Problem = Exactly and in full, give the records again.
┌─ The data
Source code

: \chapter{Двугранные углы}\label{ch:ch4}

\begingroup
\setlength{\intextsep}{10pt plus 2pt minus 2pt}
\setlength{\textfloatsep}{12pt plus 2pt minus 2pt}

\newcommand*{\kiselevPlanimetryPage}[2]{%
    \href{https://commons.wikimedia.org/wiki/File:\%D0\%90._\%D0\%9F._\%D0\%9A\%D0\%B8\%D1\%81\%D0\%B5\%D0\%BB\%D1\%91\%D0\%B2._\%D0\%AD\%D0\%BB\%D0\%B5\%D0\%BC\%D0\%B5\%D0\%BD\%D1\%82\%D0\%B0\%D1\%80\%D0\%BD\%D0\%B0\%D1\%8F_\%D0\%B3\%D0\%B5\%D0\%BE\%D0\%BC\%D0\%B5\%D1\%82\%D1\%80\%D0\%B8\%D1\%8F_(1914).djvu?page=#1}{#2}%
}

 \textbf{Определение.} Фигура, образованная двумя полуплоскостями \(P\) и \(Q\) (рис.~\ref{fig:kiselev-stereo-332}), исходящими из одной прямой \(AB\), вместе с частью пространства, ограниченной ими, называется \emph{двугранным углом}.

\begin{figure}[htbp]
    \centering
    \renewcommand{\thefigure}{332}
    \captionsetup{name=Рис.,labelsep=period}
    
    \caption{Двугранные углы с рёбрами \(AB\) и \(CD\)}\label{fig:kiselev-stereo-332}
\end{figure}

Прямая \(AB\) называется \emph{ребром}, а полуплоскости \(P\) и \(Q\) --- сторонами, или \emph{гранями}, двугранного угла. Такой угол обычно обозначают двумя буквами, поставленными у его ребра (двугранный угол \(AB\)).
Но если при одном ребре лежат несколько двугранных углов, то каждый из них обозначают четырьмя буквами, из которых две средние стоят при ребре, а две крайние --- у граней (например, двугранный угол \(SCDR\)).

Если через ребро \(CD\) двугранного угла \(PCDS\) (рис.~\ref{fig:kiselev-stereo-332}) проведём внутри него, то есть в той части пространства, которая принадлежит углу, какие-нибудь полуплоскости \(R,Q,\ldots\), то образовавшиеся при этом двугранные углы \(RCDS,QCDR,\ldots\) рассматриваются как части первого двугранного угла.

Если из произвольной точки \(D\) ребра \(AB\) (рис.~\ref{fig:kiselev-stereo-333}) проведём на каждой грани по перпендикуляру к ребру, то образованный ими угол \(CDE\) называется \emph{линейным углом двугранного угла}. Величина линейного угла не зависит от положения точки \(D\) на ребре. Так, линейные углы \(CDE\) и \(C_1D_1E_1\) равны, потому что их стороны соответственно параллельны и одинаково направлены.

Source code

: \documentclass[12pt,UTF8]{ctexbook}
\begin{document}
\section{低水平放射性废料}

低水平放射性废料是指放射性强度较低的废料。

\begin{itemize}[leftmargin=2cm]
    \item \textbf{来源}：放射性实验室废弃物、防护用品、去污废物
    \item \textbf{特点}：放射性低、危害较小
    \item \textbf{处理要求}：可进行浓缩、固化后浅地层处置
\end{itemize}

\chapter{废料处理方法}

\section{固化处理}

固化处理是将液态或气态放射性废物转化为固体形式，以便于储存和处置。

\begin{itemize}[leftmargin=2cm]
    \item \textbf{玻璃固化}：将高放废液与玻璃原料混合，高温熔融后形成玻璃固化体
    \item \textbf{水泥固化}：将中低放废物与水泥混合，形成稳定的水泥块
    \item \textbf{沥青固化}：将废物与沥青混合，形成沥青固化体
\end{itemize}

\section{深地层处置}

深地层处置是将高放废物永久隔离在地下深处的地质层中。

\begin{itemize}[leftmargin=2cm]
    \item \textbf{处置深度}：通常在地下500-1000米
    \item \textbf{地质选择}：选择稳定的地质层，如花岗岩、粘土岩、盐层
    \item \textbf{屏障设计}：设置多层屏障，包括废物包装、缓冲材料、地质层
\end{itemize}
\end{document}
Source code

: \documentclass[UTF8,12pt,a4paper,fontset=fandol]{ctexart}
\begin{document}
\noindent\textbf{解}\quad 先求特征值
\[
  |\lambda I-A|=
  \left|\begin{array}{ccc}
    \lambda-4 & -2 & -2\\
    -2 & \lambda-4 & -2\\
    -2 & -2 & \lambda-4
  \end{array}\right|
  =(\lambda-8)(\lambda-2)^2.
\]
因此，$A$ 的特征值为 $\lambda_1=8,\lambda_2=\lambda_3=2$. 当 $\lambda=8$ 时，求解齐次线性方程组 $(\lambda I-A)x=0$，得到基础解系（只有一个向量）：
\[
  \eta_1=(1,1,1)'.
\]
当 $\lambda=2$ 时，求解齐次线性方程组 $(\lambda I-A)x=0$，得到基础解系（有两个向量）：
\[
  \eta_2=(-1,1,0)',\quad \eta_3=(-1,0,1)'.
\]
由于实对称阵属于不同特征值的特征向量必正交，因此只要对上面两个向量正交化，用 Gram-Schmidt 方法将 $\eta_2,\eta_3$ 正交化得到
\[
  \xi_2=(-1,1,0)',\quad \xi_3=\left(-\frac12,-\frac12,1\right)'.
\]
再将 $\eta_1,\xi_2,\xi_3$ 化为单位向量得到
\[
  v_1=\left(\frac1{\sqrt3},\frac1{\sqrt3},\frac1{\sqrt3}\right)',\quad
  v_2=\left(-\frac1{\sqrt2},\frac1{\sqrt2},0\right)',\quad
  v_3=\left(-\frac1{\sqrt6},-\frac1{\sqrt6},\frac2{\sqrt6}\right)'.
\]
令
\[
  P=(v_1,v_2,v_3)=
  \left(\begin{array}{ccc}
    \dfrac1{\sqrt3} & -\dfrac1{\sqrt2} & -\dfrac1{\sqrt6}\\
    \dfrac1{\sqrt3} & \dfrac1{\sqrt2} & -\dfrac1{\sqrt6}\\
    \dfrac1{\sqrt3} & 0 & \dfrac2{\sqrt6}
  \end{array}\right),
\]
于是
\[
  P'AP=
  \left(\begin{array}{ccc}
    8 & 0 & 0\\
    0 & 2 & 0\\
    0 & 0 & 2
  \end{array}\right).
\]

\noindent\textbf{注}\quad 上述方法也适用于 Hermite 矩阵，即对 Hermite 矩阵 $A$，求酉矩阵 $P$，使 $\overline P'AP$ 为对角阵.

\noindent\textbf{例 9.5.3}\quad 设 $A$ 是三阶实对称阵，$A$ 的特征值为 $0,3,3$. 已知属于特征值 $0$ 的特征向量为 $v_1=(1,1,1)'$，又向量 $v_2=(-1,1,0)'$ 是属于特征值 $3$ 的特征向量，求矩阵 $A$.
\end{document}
└─
Result for this exercise =
Source code

: \chapter{Двугранные углы}\label{ch:ch4}

\begingroup
\setlength{\intextsep}{10pt plus 2pt minus 2pt}
\setlength{\textfloatsep}{12pt plus 2pt minus 2pt}

\newcommand*{\kiselevPlanimetryPage}[2]{%
    \href{https://commons.wikimedia.org/wiki/File:\%D0\%90._\%D0\%9F._\%D0\%9A\%D0\%B8\%D1\%81\%D0\%B5\%D0\%BB\%D1\%91\%D0\%B2._\%D0\%AD\%D0\%BB\%D0\%B5\%D0\%BC\%D0\%B5\%D0\%BD\%D1\%82\%D0\%B0\%D1\%80\%D0\%BD\%D0\%B0\%D1\%8F_\%D0\%B3\%D0\%B5\%D0\%BE\%D0\%BC\%D0\%B5\%D1\%82\%D1\%80\%D0\%B8\%D1\%8F_(1914).djvu?page=#1}{#2}%
}

 \textbf{Определение.} Фигура, образованная двумя полуплоскостями \(P\) и \(Q\) (рис.~\ref{fig:kiselev-stereo-332}), исходящими из одной прямой \(AB\), вместе с частью пространства, ограниченной ими, называется \emph{двугранным углом}.

\begin{figure}[htbp]
    \centering
    \renewcommand{\thefigure}{332}
    \captionsetup{name=Рис.,labelsep=period}
    
    \caption{Двугранные углы с рёбрами \(AB\) и \(CD\)}\label{fig:kiselev-stereo-332}
\end{figure}

Прямая \(AB\) называется \emph{ребром}, а полуплоскости \(P\) и \(Q\) --- сторонами, или \emph{гранями}, двугранного угла. Такой угол обычно обозначают двумя буквами, поставленными у его ребра (двугранный угол \(AB\)).
Но если при одном ребре лежат несколько двугранных углов, то каждый из них обозначают четырьмя буквами, из которых две средние стоят при ребре, а две крайние --- у граней (например, двугранный угол \(SCDR\)).

Если через ребро \(CD\) двугранного угла \(PCDS\) (рис.~\ref{fig:kiselev-stereo-332}) проведём внутри него, то есть в той части пространства, которая принадлежит углу, какие-нибудь полуплоскости \(R,Q,\ldots\), то образовавшиеся при этом двугранные углы \(RCDS,QCDR,\ldots\) рассматриваются как части первого двугранного угла.

Если из произвольной точки \(D\) ребра \(AB\) (рис.~\ref{fig:kiselev-stereo-333}) проведём на каждой грани по перпендикуляру к ребру, то образованный ими угол \(CDE\) называется \emph{линейным углом двугранного угла}. Величина линейного угла не зависит от положения точки \(D\) на ребре. Так, линейные углы \(CDE\) и \(C_1D_1E_1\) равны, потому что их стороны соответственно параллельны и одинаково направлены.

Source code

: \documentclass[12pt,UTF8]{ctexbook}
\begin{document}
\section{低水平放射性废料}

低水平放射性废料是指放射性强度较低的废料。

\begin{itemize}[leftmargin=2cm]
    \item \textbf{来源}：放射性实验室废弃物、防护用品、去污废物
    \item \textbf{特点}：放射性低、危害较小
    \item \textbf{处理要求}：可进行浓缩、固化后浅地层处置
\end{itemize}

\chapter{废料处理方法}

\section{固化处理}

固化处理是将液态或气态放射性废物转化为固体形式，以便于储存和处置。

\begin{itemize}[leftmargin=2cm]
    \item \textbf{玻璃固化}：将高放废液与玻璃原料混合，高温熔融后形成玻璃固化体
    \item \textbf{水泥固化}：将中低放废物与水泥混合，形成稳定的水泥块
    \item \textbf{沥青固化}：将废物与沥青混合，形成沥青固化体
\end{itemize}

\section{深地层处置}

深地层处置是将高放废物永久隔离在地下深处的地质层中。

\begin{itemize}[leftmargin=2cm]
    \item \textbf{处置深度}：通常在地下500-1000米
    \item \textbf{地质选择}：选择稳定的地质层，如花岗岩、粘土岩、盐层
    \item \textbf{屏障设计}：设置多层屏障，包括废物包装、缓冲材料、地质层
\end{itemize}
\end{document}
Source code

: \documentclass[UTF8,12pt,a4paper,fontset=fandol]{ctexart}
\begin{document}
\noindent\textbf{解}\quad 先求特征值
\[
  |\lambda I-A|=
  \left|\begin{array}{ccc}
    \lambda-4 & -2 & -2\\
    -2 & \lambda-4 & -2\\
    -2 & -2 & \lambda-4
  \end{array}\right|
  =(\lambda-8)(\lambda-2)^2.
\]
因此，$A$ 的特征值为 $\lambda_1=8,\lambda_2=\lambda_3=2$. 当 $\lambda=8$ 时，求解齐次线性方程组 $(\lambda I-A)x=0$，得到基础解系（只有一个向量）：
\[
  \eta_1=(1,1,1)'.
\]
当 $\lambda=2$ 时，求解齐次线性方程组 $(\lambda I-A)x=0$，得到基础解系（有两个向量）：
\[
  \eta_2=(-1,1,0)',\quad \eta_3=(-1,0,1)'.
\]
由于实对称阵属于不同特征值的特征向量必正交，因此只要对上面两个向量正交化，用 Gram-Schmidt 方法将 $\eta_2,\eta_3$ 正交化得到
\[
  \xi_2=(-1,1,0)',\quad \xi_3=\left(-\frac12,-\frac12,1\right)'.
\]
再将 $\eta_1,\xi_2,\xi_3$ 化为单位向量得到
\[
  v_1=\left(\frac1{\sqrt3},\frac1{\sqrt3},\frac1{\sqrt3}\right)',\quad
  v_2=\left(-\frac1{\sqrt2},\frac1{\sqrt2},0\right)',\quad
  v_3=\left(-\frac1{\sqrt6},-\frac1{\sqrt6},\frac2{\sqrt6}\right)'.
\]
令
\[
  P=(v_1,v_2,v_3)=
  \left(\begin{array}{ccc}
    \dfrac1{\sqrt3} & -\dfrac1{\sqrt2} & -\dfrac1{\sqrt6}\\
    \dfrac1{\sqrt3} & \dfrac1{\sqrt2} & -\dfrac1{\sqrt6}\\
    \dfrac1{\sqrt3} & 0 & \dfrac2{\sqrt6}
  \end{array}\right),
\]
于是
\[
  P'AP=
  \left(\begin{array}{ccc}
    8 & 0 & 0\\
    0 & 2 & 0\\
    0 & 0 & 2
  \end{array}\right).
\]

\noindent\textbf{注}\quad 上述方法也适用于 Hermite 矩阵，即对 Hermite 矩阵 $A$，求酉矩阵 $P$，使 $\overline P'AP$ 为对角阵.

\noindent\textbf{例 9.5.3}\quad 设 $A$ 是三阶实对称阵，$A$ 的特征值为 $0,3,3$. 已知属于特征值 $0$ 的特征向量为 $v_1=(1,1,1)'$，又向量 $v_2=(-1,1,0)'$ 是属于特征值 $3$ 的特征向量，求矩阵 $A$.
\end{document}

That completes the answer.